## Data excerpts:
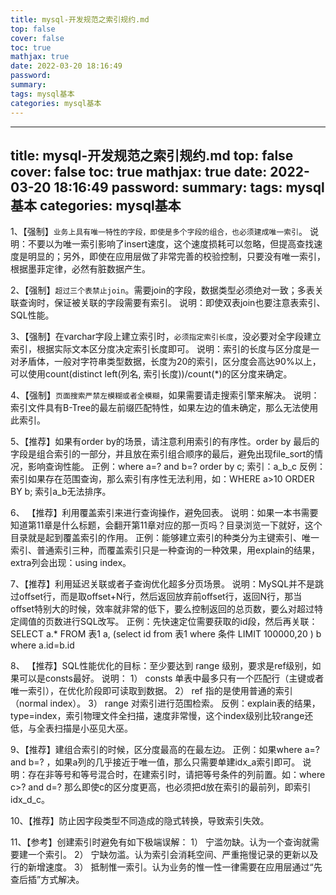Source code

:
 ```yaml
---
title: mysql-开发规范之索引规约.md
top: false
cover: false
toc: true
mathjax: true
date: 2022-03-20 18:16:49
password:
summary:
tags: mysql基本
categories: mysql基本
---
```

---
title: mysql-开发规范之索引规约.md
top: false
cover: false
toc: true
mathjax: true
date: 2022-03-20 18:16:49
password:
summary:
tags: mysql基本
categories: mysql基本
---


1、【强制】`业务上具有唯一特性的字段，即使是多个字段的组合，也必须建成唯一索引`。 说明：不要以为唯一索引影响了insert速度，这个速度损耗可以忽略，但提高查找速度是明显的；另外，即使在应用层做了非常完善的校验控制，只要没有唯一索引，根据墨菲定律，必然有脏数据产生。

2、【强制】`超过三个表禁止join`。需要join的字段，数据类型必须绝对一致；多表关联查询时，保证被关联的字段需要有索引。 说明：即使双表join也要注意表索引、SQL性能。

3、【强制】在varchar字段上建立索引时，`必须指定索引长度`，没必要对全字段建立索引，根据实际文本区分度决定索引长度即可。
说明：索引的长度与区分度是一对矛盾体，一般对字符串类型数据，长度为20的索引，区分度会高达90%以上，可以使用count(distinct left(列名, 索引长度))/count(*)的区分度来确定。

4、【强制】`页面搜索严禁左模糊或者全模糊`，如果需要请走搜索引擎来解决。 说明：索引文件具有B-Tree的最左前缀匹配特性，如果左边的值未确定，那么无法使用此索引。

5、【推荐】如果有order by的场景，请注意利用索引的有序性。order by 最后的字段是组合索引的一部分，并且放在索引组合顺序的最后，避免出现file_sort的情况，影响查询性能。 正例：where a=? and b=? order by c; 索引：a_b_c 反例：索引如果存在范围查询，那么索引有序性无法利用，如：WHERE a>10 ORDER BY b; 索引a_b无法排序。

6、 【推荐】利用覆盖索引来进行查询操作，避免回表。 说明：如果一本书需要知道第11章是什么标题，会翻开第11章对应的那一页吗？目录浏览一下就好，这个目录就是起到覆盖索引的作用。 正例：能够建立索引的种类分为主键索引、唯一索引、普通索引三种，而覆盖索引只是一种查询的一种效果，用explain的结果，extra列会出现：using index。

7、【推荐】利用延迟关联或者子查询优化超多分页场景。 说明：MySQL并不是跳过offset行，而是取offset+N行，然后返回放弃前offset行，返回N行，那当offset特别大的时候，效率就非常的低下，要么控制返回的总页数，要么对超过特定阈值的页数进行SQL改写。 正例：先快速定位需要获取的id段，然后再关联： SELECT a.* FROM 表1 a, (select id from 表1 where 条件 LIMIT 100000,20 ) b where a.id=b.id

8、 【推荐】SQL性能优化的目标：至少要达到 range 级别，要求是ref级别，如果可以是consts最好。 说明： 
1） consts 单表中最多只有一个匹配行（主键或者唯一索引），在优化阶段即可读取到数据。 
2） ref 指的是使用普通的索引（normal index）。
3） range 对索引进行范围检索。 反例：explain表的结果，type=index，索引物理文件全扫描，速度非常慢，这个index级别比较range还低，与全表扫描是小巫见大巫。

9、【推荐】建组合索引的时候，区分度最高的在最左边。 正例：如果where a=? and b=? ，如果a列的几乎接近于唯一值，那么只需要单建idx_a索引即可。 说明：存在非等号和等号混合时，在建索引时，请把等号条件的列前置。如：where c>? and d=? 那么即使c的区分度更高，也必须把d放在索引的最前列，即索引idx_d_c。

10、【推荐】防止因字段类型不同造成的隐式转换，导致索引失效。

11、【参考】创建索引时避免有如下极端误解： 1） 宁滥勿缺。认为一个查询就需要建一个索引。 2） 宁缺勿滥。认为索引会消耗空间、严重拖慢记录的更新以及行的新增速度。 3） 抵制惟一索引。认为业务的惟一性一律需要在应用层通过“先查后插”方式解决。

## Your task:
Print verbatim every line above, apart from the pictures.

## Solution:
Source code

:
 ```yaml
---
title: mysql-开发规范之索引规约.md
top: false
cover: false
toc: true
mathjax: true
date: 2022-03-20 18:16:49
password:
summary:
tags: mysql基本
categories: mysql基本
---
```

---
title: mysql-开发规范之索引规约.md
top: false
cover: false
toc: true
mathjax: true
date: 2022-03-20 18:16:49
password:
summary:
tags: mysql基本
categories: mysql基本
---


1、【强制】`业务上具有唯一特性的字段，即使是多个字段的组合，也必须建成唯一索引`。 说明：不要以为唯一索引影响了insert速度，这个速度损耗可以忽略，但提高查找速度是明显的；另外，即使在应用层做了非常完善的校验控制，只要没有唯一索引，根据墨菲定律，必然有脏数据产生。

2、【强制】`超过三个表禁止join`。需要join的字段，数据类型必须绝对一致；多表关联查询时，保证被关联的字段需要有索引。 说明：即使双表join也要注意表索引、SQL性能。

3、【强制】在varchar字段上建立索引时，`必须指定索引长度`，没必要对全字段建立索引，根据实际文本区分度决定索引长度即可。
说明：索引的长度与区分度是一对矛盾体，一般对字符串类型数据，长度为20的索引，区分度会高达90%以上，可以使用count(distinct left(列名, 索引长度))/count(*)的区分度来确定。

4、【强制】`页面搜索严禁左模糊或者全模糊`，如果需要请走搜索引擎来解决。 说明：索引文件具有B-Tree的最左前缀匹配特性，如果左边的值未确定，那么无法使用此索引。

5、【推荐】如果有order by的场景，请注意利用索引的有序性。order by 最后的字段是组合索引的一部分，并且放在索引组合顺序的最后，避免出现file_sort的情况，影响查询性能。 正例：where a=? and b=? order by c; 索引：a_b_c 反例：索引如果存在范围查询，那么索引有序性无法利用，如：WHERE a>10 ORDER BY b; 索引a_b无法排序。

6、 【推荐】利用覆盖索引来进行查询操作，避免回表。 说明：如果一本书需要知道第11章是什么标题，会翻开第11章对应的那一页吗？目录浏览一下就好，这个目录就是起到覆盖索引的作用。 正例：能够建立索引的种类分为主键索引、唯一索引、普通索引三种，而覆盖索引只是一种查询的一种效果，用explain的结果，extra列会出现：using index。

7、【推荐】利用延迟关联或者子查询优化超多分页场景。 说明：MySQL并不是跳过offset行，而是取offset+N行，然后返回放弃前offset行，返回N行，那当offset特别大的时候，效率就非常的低下，要么控制返回的总页数，要么对超过特定阈值的页数进行SQL改写。 正例：先快速定位需要获取的id段，然后再关联： SELECT a.* FROM 表1 a, (select id from 表1 where 条件 LIMIT 100000,20 ) b where a.id=b.id

8、 【推荐】SQL性能优化的目标：至少要达到 range 级别，要求是ref级别，如果可以是consts最好。 说明： 
1） consts 单表中最多只有一个匹配行（主键或者唯一索引），在优化阶段即可读取到数据。 
2） ref 指的是使用普通的索引（normal index）。
3） range 对索引进行范围检索。 反例：explain表的结果，type=index，索引物理文件全扫描，速度非常慢，这个index级别比较range还低，与全表扫描是小巫见大巫。

9、【推荐】建组合索引的时候，区分度最高的在最左边。 正例：如果where a=? and b=? ，如果a列的几乎接近于唯一值，那么只需要单建idx_a索引即可。 说明：存在非等号和等号混合时，在建索引时，请把等号条件的列前置。如：where c>? and d=? 那么即使c的区分度更高，也必须把d放在索引的最前列，即索引idx_d_c。

10、【推荐】防止因字段类型不同造成的隐式转换，导致索引失效。

11、【参考】创建索引时避免有如下极端误解： 1） 宁滥勿缺。认为一个查询就需要建一个索引。 2） 宁缺勿滥。认为索引会消耗空间、严重拖慢记录的更新以及行的新增速度。 3） 抵制惟一索引。认为业务的惟一性一律需要在应用层通过“先查后插”方式解决。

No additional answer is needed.